SLO, San Francisco look at vaping bans
The Morro Bay council has the option to wait until a pending determination on approval of sale of vaping products by the U.S. Food and Drug Administration (FDA), or to connect its policy to the FDA’s decision.
President Donald Trump announced in September that the FDA will move to “force e-cigarette companies to take flavored vaping products off the market, as young people’s use of them continues to rise and reports emerge of deaths and illnesses tied to vaping,” according to an NPR story.
“(The city of) San Francisco recently passed a new ordinance that limits the ability of tobacco retailers to sell certain products which have not been approved by the federal Food and Drug Administration,” a Morro Bay staff report stated. “The (San Francisco) ordinance prohibits the sale of new tobacco products or electronic cigarettes until they have been approved by the FDA.”
But the majority of the Morro Bay council stated they would not like to wait until FDA action to address an important health concern.
“I’m extremely frustrated with the nicotine industry that we have to deal with this,” Councilwoman Dawn Addis said. “This is an incredible problem.”
“I am sensitive to local business needs and cigar smokers, but we don’t have time to wait,” she said. “Our kids don’t have time to wait. Let’s not draw this out too long. Let’s be good partners to the school district and leaders to the local residents.”
Other cities in the county that have considered addressing vaping policy include San Luis Obispo, though no specific laws have been passed yet pending further review and discussion.
At a recent San Luis Obispo Council meeting, several students and medical industry workers lobbied for the city to address vaping regulations during the public comment period, citing prevalent teen use and peer pressure.
Morro Bay to consider other tobacco policy changes
Other policy measures the city will address as part of its tobacco ordinance will include:
▪ Possibly requiring that all tobacco retailers, including e-cigarette retailers, obtain a tobacco retailer’s license from the city, valid for one year and requiring annual renewal
▪ Establishing non-smoking areas in multifamily units, including prohibitions on smoking in apartments and non-smoking common areas.

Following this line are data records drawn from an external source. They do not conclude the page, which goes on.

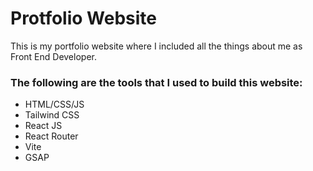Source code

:# Protfolio Website

This is my portfolio website where I included all the things about me as Front End Developer.

### The following are the tools that I used to build this website:

- HTML/CSS/JS
- Tailwind CSS
- React JS
- React Router
- Vite
- GSAP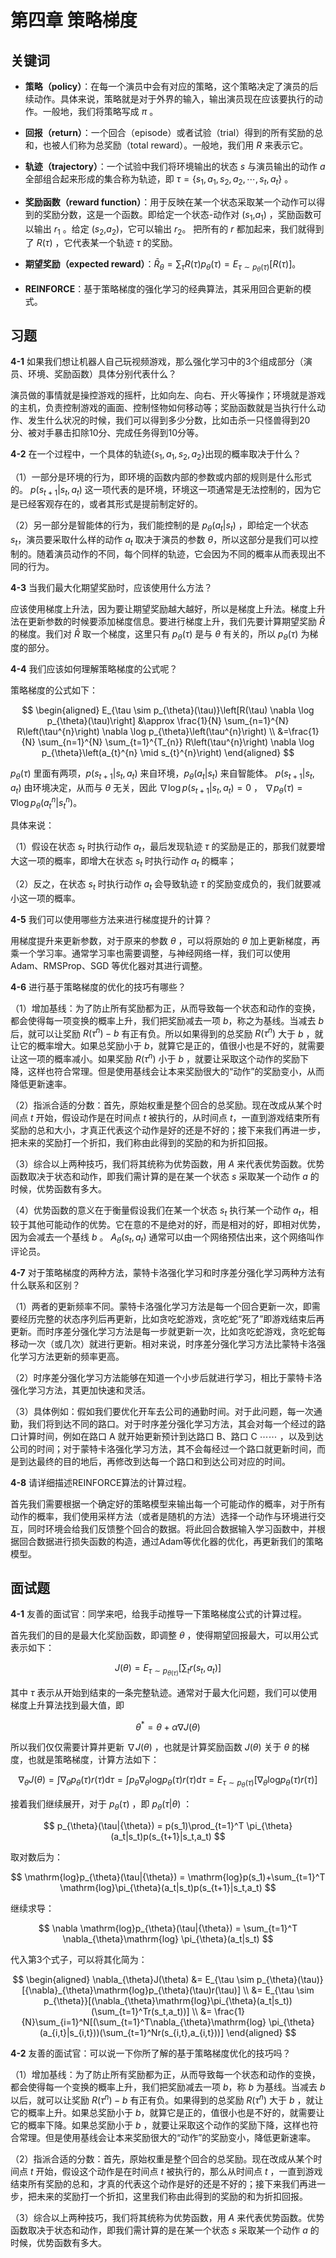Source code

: # 第四章 策略梯度

## 关键词

- **策略（policy）**：在每一个演员中会有对应的策略，这个策略决定了演员的后续动作。具体来说，策略就是对于外界的输入，输出演员现在应该要执行的动作。一般地，我们将策略写成 $\pi$ 。

- **回报（return）**：一个回合（episode）或者试验（trial）得到的所有奖励的总和，也被人们称为总奖励（total reward）。一般地，我们用 $R$ 来表示它。

- **轨迹（trajectory）**：一个试验中我们将环境输出的状态 $s$ 与演员输出的动作 $a$ 全部组合起来形成的集合称为轨迹，即 $\tau=\left\{s_{1}, a_{1}, s_{2}, a_{2}, \cdots, s_{t}, a_{t}\right\}$ 。

- **奖励函数（reward function）**：用于反映在某一个状态采取某一个动作可以得到的奖励分数，这是一个函数。即给定一个状态-动作对 ($s_1$,$a_1$) ，奖励函数可以输出 $r_1$ 。给定 ($s_2$,$a_2$)，它可以输出 $r_2$。 把所有的 $r$ 都加起来，我们就得到了 $R(\tau)$ ，它代表某一个轨迹 $\tau$ 的奖励。

- **期望奖励（expected reward）**：$\bar{R}_{\theta}=\sum_{\tau} R(\tau) p_{\theta}(\tau)=E_{\tau \sim p_{\theta}(\tau)}[R(\tau)]$。

- **REINFORCE**：基于策略梯度的强化学习的经典算法，其采用回合更新的模式。


## 习题

**4-1** 如果我们想让机器人自己玩视频游戏，那么强化学习中的3个组成部分（演员、环境、奖励函数）具体分别代表什么？

演员做的事情就是操控游戏的摇杆，比如向左、向右、开火等操作；环境就是游戏的主机，负责控制游戏的画面、控制怪物如何移动等；奖励函数就是当执行什么动作、发生什么状况的时候，我们可以得到多少分数，比如击杀一只怪兽得到20分、被对手暴击扣除10分、完成任务得到10分等。

**4-2** 在一个过程中，一个具体的轨迹{$s_1 , a_1 , s_2 , a_2$}出现的概率取决于什么？

（1）一部分是环境的行为，即环境的函数内部的参数或内部的规则是什么形式的。 $p(s_{t+1}|s_t,a_t)$ 这一项代表的是环境，环境这一项通常是无法控制的，因为它是已经客观存在的，或者其形式是提前制定好的。

（2）另一部分是智能体的行为，我们能控制的是 $p_\theta(a_t|s_t)$ ，即给定一个状态 $s_t$，演员要采取什么样的动作 $a_t$ 取决于演员的参数 $\theta$，所以这部分是我们可以控制的。随着演员动作的不同，每个同样的轨迹，它会因为不同的概率从而表现出不同的行为。

**4-3** 当我们最大化期望奖励时，应该使用什么方法？

应该使用梯度上升法，因为要让期望奖励越大越好，所以是梯度上升法。梯度上升法在更新参数的时候要添加梯度信息。要进行梯度上升，我们先要计算期望奖励 $\bar{R}$ 的梯度。我们对 $\bar{R}$ 取一个梯度，这里只有 $p_{\theta}(\tau)$ 是与 $\theta$ 有关的，所以 $p_{\theta}(\tau)$ 为梯度的部分。

**4-4** 我们应该如何理解策略梯度的公式呢？

策略梯度的公式如下：

$$
\begin{aligned}
E_{\tau \sim p_{\theta}(\tau)}\left[R(\tau) \nabla \log p_{\theta}(\tau)\right] &\approx \frac{1}{N} \sum_{n=1}^{N} R\left(\tau^{n}\right) \nabla \log p_{\theta}\left(\tau^{n}\right) \\
&=\frac{1}{N} \sum_{n=1}^{N} \sum_{t=1}^{T_{n}} R\left(\tau^{n}\right) \nabla \log p_{\theta}\left(a_{t}^{n} \mid s_{t}^{n}\right)
\end{aligned}
$$

$p_{\theta}(\tau)$ 里面有两项，$p(s_{t+1}|s_t,a_t)$ 来自环境，$p_\theta(a_t|s_t)$ 来自智能体。 $p(s_{t+1}|s_t,a_t)$ 由环境决定，从而与 $\theta$ 无关，因此 $\nabla \log p(s_{t+1}|s_t,a_t) =0$ ， $\nabla p_{\theta}(\tau)=\nabla \log p_{\theta}\left(a_{t}^{n} | s_{t}^{n}\right)$。

具体来说：

（1）假设在状态 $s_t$ 时执行动作 $a_t$，最后发现轨迹 $\tau$ 的奖励是正的，那我们就要增大这一项的概率，即增大在状态 $s_t$ 时执行动作 $a_t$ 的概率；

（2）反之，在状态 $s_t$ 时执行动作 $a_t$ 会导致轨迹 $\tau$ 的奖励变成负的，我们就要减小这一项的概率。

**4-5** 我们可以使用哪些方法来进行梯度提升的计算？

用梯度提升来更新参数，对于原来的参数 $\theta$ ，可以将原始的 $\theta$ 加上更新梯度，再乘一个学习率。通常学习率也需要调整，与神经网络一样，我们可以使用 Adam、RMSProp、SGD 等优化器对其进行调整。

**4-6** 进行基于策略梯度的优化的技巧有哪些？

（1）增加基线：为了防止所有奖励都为正，从而导致每一个状态和动作的变换，都会使得每一项变换的概率上升，我们把奖励减去一项 $b$，称之为基线。当减去 $b$ 后，就可以让奖励 $R(\tau^n)-b$ 有正有负。所以如果得到的总奖励 $R(\tau^n)$ 大于 $b$ ，就让它的概率增大。如果总奖励小于 $b$，就算它是正的，值很小也是不好的，就需要让这一项的概率减小。如果奖励 $R(\tau^n)$ 小于 $b$ ，就要让采取这个动作的奖励下降，这样也符合常理。但是使用基线会让本来奖励很大的“动作”的奖励变小，从而降低更新速率。

（2）指派合适的分数：首先，原始权重是整个回合的总奖励。现在改成从某个时间点 $t$ 开始，假设动作是在时间点 $t$ 被执行的，从时间点 $t$，一直到游戏结束所有奖励的总和大小，才真正代表这个动作是好的还是不好的；接下来我们再进一步，把未来的奖励打一个折扣，我们称由此得到的奖励的和为折扣回报。

（3）综合以上两种技巧，我们将其统称为优势函数，用 $A$ 来代表优势函数。优势函数取决于状态和动作，即我们需计算的是在某一个状态 $s$ 采取某一个动作 $a$ 的时候，优势函数有多大。

（4）优势函数的意义在于衡量假设我们在某一个状态 $s_t$ 执行某一个动作 $a_t$，相较于其他可能动作的优势。它在意的不是绝对的好，而是相对的好，即相对优势，因为会减去一个基线 $b$ 。 $A_{\theta}\left(s_{t}, a_{t}\right)$ 通常可以由一个网络预估出来，这个网络叫作评论员。

**4-7** 对于策略梯度的两种方法，蒙特卡洛强化学习和时序差分强化学习两种方法有什么联系和区别？

（1）两者的更新频率不同。蒙特卡洛强化学习方法是每一个回合更新一次，即需要经历完整的状态序列后再更新，比如贪吃蛇游戏，贪吃蛇“死了”即游戏结束后再更新。而时序差分强化学习方法是每一步就更新一次，比如贪吃蛇游戏，贪吃蛇每移动一次（或几次）就进行更新。相对来说，时序差分强化学习方法比蒙特卡洛强化学习方法更新的频率更高。

（2）时序差分强化学习方法能够在知道一个小步后就进行学习，相比于蒙特卡洛强化学习方法，其更加快速和灵活。

（3）具体例如：假如我们要优化开车去公司的通勤时间。对于此问题，每一次通勤，我们将到达不同的路口。对于时序差分强化学习方法，其会对每一个经过的路口计算时间，例如在路口 A 就开始更新预计到达路口 B、路口 C $\cdots \cdots$ ，以及到达公司的时间；对于蒙特卡洛强化学习方法，其不会每经过一个路口就更新时间，而是到达最终的目的地后，再修改到达每一个路口和到达公司对应的时间。

**4-8** 请详细描述REINFORCE算法的计算过程。

首先我们需要根据一个确定好的策略模型来输出每一个可能动作的概率，对于所有动作的概率，我们使用采样方法（或者是随机的方法）选择一个动作与环境进行交互，同时环境会给我们反馈整个回合的数据。将此回合数据输入学习函数中，并根据回合数据进行损失函数的构造，通过Adam等优化器的优化，再更新我们的策略模型。


## 面试题

**4-1** 友善的面试官：同学来吧，给我手动推导一下策略梯度公式的计算过程。

首先我们的目的是最大化奖励函数，即调整 $\theta$ ，使得期望回报最大，可以用公式表示如下：

$$
J(\theta)=E_{\tau \sim p_{\theta(\tau)}}\left[\sum_tr(s_t,a_t)\right]
$$

其中 $\tau$ 表示从开始到结束的一条完整轨迹。通常对于最大化问题，我们可以使用梯度上升算法找到最大值，即

$$
\theta^* = \theta + \alpha\nabla J({\theta})
$$

所以我们仅仅需要计算并更新 $\nabla J({\theta})$ ，也就是计算奖励函数 $J({\theta})$ 关于 $\theta$ 的梯度，也就是策略梯度，计算方法如下：

$$
\nabla_{\theta}J(\theta) = \int {\nabla}_{\theta}p_{\theta}(\tau)r(\tau) \mathrm{d}{\tau}=\int p_{\theta}{\nabla}_{\theta} \mathrm{log}p_{\theta}(\tau)r(\tau)\mathrm{d}{\tau}=E_{\tau \sim p_{\theta}(\tau)}[{\nabla}_{\theta}\mathrm{log}p_{\theta}(\tau)r(\tau)]
$$

接着我们继续展开，对于 $p_{\theta}(\tau)$ ，即 $p_{\theta}(\tau|{\theta})$ ：

$$
p_{\theta}(\tau|{\theta}) = p(s_1)\prod_{t=1}^T \pi_{\theta}(a_t|s_t)p(s_{t+1}|s_t,a_t)
$$

取对数后为：

$$
\mathrm{log}p_{\theta}(\tau|{\theta}) = \mathrm{log}p(s_1)+\sum_{t=1}^T \mathrm{log}\pi_{\theta}(a_t|s_t)p(s_{t+1}|s_t,a_t)
$$

继续求导：

$$
\nabla \mathrm{log}p_{\theta}(\tau|{\theta}) = \sum_{t=1}^T \nabla_{\theta}\mathrm{log} \pi_{\theta}(a_t|s_t)
$$

代入第3个式子，可以将其化简为：

$$
\begin{aligned}
    \nabla_{\theta}J(\theta)
    &= E_{\tau \sim p_{\theta}(\tau)}[{\nabla}_{\theta}\mathrm{log}p_{\theta}(\tau)r(\tau)] \\
    &= E_{\tau \sim p_{\theta}}[(\nabla_{\theta}\mathrm{log}\pi_{\theta}(a_t|s_t))(\sum_{t=1}^Tr(s_t,a_t))] \\
    &= \frac{1}{N}\sum_{i=1}^N[(\sum_{t=1}^T\nabla_{\theta}\mathrm{log} \pi_{\theta}(a_{i,t}|s_{i,t}))(\sum_{t=1}^Nr(s_{i,t},a_{i,t}))]
\end{aligned}
$$

**4-2** 友善的面试官：可以说一下你所了解的基于策略梯度优化的技巧吗？

（1）增加基线：为了防止所有奖励都为正，从而导致每一个状态和动作的变换，都会使得每一个变换的概率上升，我们把奖励减去一项 $b$，称 $b$ 为基线。当减去 $b$ 以后，就可以让奖励 $R(\tau^n)-b$ 有正有负。如果得到的总奖励 $R(\tau^n)$ 大于 $b$ ，就让它的概率上升。如果总奖励小于 $b$，就算它是正的，值很小也是不好的，就需要让它的概率下降。如果总奖励小于 $b$ ，就要让采取这个动作的奖励下降，这样也符合常理。但是使用基线会让本来奖励很大的“动作”的奖励变小，降低更新速率。

（2）指派合适的分数：首先，原始权重是整个回合的总奖励。现在改成从某个时间点 $t$ 开始，假设这个动作是在时间点 $t$ 被执行的，那么从时间点 $t$ ，一直到游戏结束所有奖励的总和，才真的代表这个动作是好的还是不好的；接下来我们再进一步，把未来的奖励打一个折扣，这里我们称由此得到的奖励的和为折扣回报。

（3）综合以上两种技巧，我们将其统称为优势函数，用 $A$ 来代表优势函数。优势函数取决于状态和动作，即我们需计算的是在某一个状态 $s$ 采取某一个动作 $a$ 的时候，优势函数有多大。

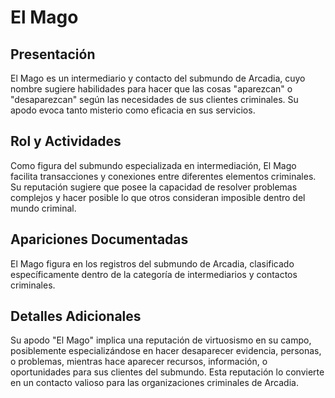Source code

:# El Mago

## Presentación
El Mago es un intermediario y contacto del submundo de Arcadia, cuyo nombre sugiere habilidades para hacer que las cosas "aparezcan" o "desaparezcan" según las necesidades de sus clientes criminales. Su apodo evoca tanto misterio como eficacia en sus servicios.

## Rol y Actividades
Como figura del submundo especializada en intermediación, El Mago facilita transacciones y conexiones entre diferentes elementos criminales. Su reputación sugiere que posee la capacidad de resolver problemas complejos y hacer posible lo que otros consideran imposible dentro del mundo criminal.

## Apariciones Documentadas
El Mago figura en los registros del submundo de Arcadia, clasificado específicamente dentro de la categoría de intermediarios y contactos criminales.

## Detalles Adicionales
Su apodo "El Mago" implica una reputación de virtuosismo en su campo, posiblemente especializándose en hacer desaparecer evidencia, personas, o problemas, mientras hace aparecer recursos, información, o oportunidades para sus clientes del submundo. Esta reputación lo convierte en un contacto valioso para las organizaciones criminales de Arcadia.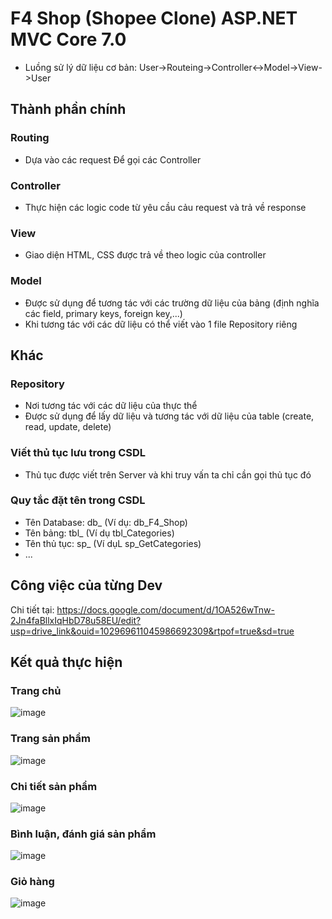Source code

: # F4 Shop (Shopee Clone) ASP.NET MVC Core  7.0 
- Luồng sử lý dữ liệu cơ bản: User->Routeing->Controller<->Model->View->User

## Thành phần chính
### Routing
- Dựa vào các request Để gọi các Controller

### Controller
- Thực hiện các logic code từ yêu cầu cảu request và trả về response

### View
- Giao diện HTML, CSS được trả về theo logic của controller

### Model
- Được sử dụng để tương tác với các trường dữ liệu của bảng (định nghĩa các field, primary keys, foreign key,...)
- Khi tương tác với các dữ liệu có thể viết vào 1 file Repository riêng

## Khác
### Repository 
- Nơi tương tác với các dữ liệu của thực thể
- Được sử dụng để lấy dữ liệu và tương tác với dữ liệu của table (create, read, update, delete)

### Viết thủ tục lưu trong CSDL
  - Thủ tục được viết trên Server và khi truy vấn ta chỉ cần gọi thủ tục đó
### Quy tắc đặt tên trong CSDL
 - Tên Database: db_ (Ví dụ: db_F4_Shop)
 - Tên bảng: tbl_ (Ví dụ tbl_Categories)
 - Tên thủ tục: sp_ (Ví dụL sp_GetCategories)
 - ...
## Công việc của từng Dev
Chi tiết tại: https://docs.google.com/document/d/1OA526wTnw-2Jn4faBllxIqHbD78u58EU/edit?usp=drive_link&ouid=102969611045986692309&rtpof=true&sd=true
## Kết quả thực hiện
### Trang chủ
![image](https://github.com/DangVanCong2301/F4-Shop/assets/111124018/0a5c5d59-3f51-43f7-bb47-2b222c0a2932)
### Trang sản phẩm
![image](https://github.com/DangVanCong2301/F4-Shop/assets/111124018/9126d19c-cc46-49c9-87cf-ac0b98ab04c6)
### Chi tiết sản phẩm
![image](https://github.com/DangVanCong2301/F4-Shop/assets/111124018/1dc1ab47-6c82-4cf9-96b6-4e30309d8e08)
### Bình luận, đánh giá sản phẩm
![image](https://github.com/DangVanCong2301/F4-Shop/assets/111124018/92aafd63-a34e-4092-a23b-f2e344673e9f)
### Giỏ hàng
![image](https://github.com/DangVanCong2301/F4-Shop/assets/111124018/77acbdb4-d53b-466f-8021-1203338ed907)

The tobacco licensing would require retailers to pay an annual fee covering administration and enforcement efforts, including compliance checks.
If Morro Bay adopts these measures, city officials expect its grade of “D” for its anti-smoking efforts, assessed in late 2018 from the American Lung Association, to improve to an “A.”
San Luis Obispo has been referred to as one of the toughest cities on smoking for its ban in 1990 on smoking in all indoor public places, leading other cities worldwide to do the same.